Saved entries:
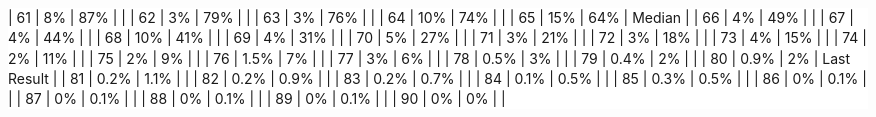 | 61 | 8% | 87% |  |
| 62 | 3% | 79% |  |
| 63 | 3% | 76% |  |
| 64 | 10% | 74% |  |
| 65 | 15% | 64% | Median |
| 66 | 4% | 49% |  |
| 67 | 4% | 44% |  |
| 68 | 10% | 41% |  |
| 69 | 4% | 31% |  |
| 70 | 5% | 27% |  |
| 71 | 3% | 21% |  |
| 72 | 3% | 18% |  |
| 73 | 4% | 15% |  |
| 74 | 2% | 11% |  |
| 75 | 2% | 9% |  |
| 76 | 1.5% | 7% |  |
| 77 | 3% | 6% |  |
| 78 | 0.5% | 3% |  |
| 79 | 0.4% | 2% |  |
| 80 | 0.9% | 2% | Last Result |
| 81 | 0.2% | 1.1% |  |
| 82 | 0.2% | 0.9% |  |
| 83 | 0.2% | 0.7% |  |
| 84 | 0.1% | 0.5% |  |
| 85 | 0.3% | 0.5% |  |
| 86 | 0% | 0.1% |  |
| 87 | 0% | 0.1% |  |
| 88 | 0% | 0.1% |  |
| 89 | 0% | 0.1% |  |
| 90 | 0% | 0% |  |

■ **Task brief**:
Return exactly what appears in the records from the line with "74 | 2% | 11%" through the final line, and nothing else.

■ **The answer**:
| 74 | 2% | 11% |  |
| 75 | 2% | 9% |  |
| 76 | 1.5% | 7% |  |
| 77 | 3% | 6% |  |
| 78 | 0.5% | 3% |  |
| 79 | 0.4% | 2% |  |
| 80 | 0.9% | 2% | Last Result |
| 81 | 0.2% | 1.1% |  |
| 82 | 0.2% | 0.9% |  |
| 83 | 0.2% | 0.7% |  |
| 84 | 0.1% | 0.5% |  |
| 85 | 0.3% | 0.5% |  |
| 86 | 0% | 0.1% |  |
| 87 | 0% | 0.1% |  |
| 88 | 0% | 0.1% |  |
| 89 | 0% | 0.1% |  |
| 90 | 0% | 0% |  |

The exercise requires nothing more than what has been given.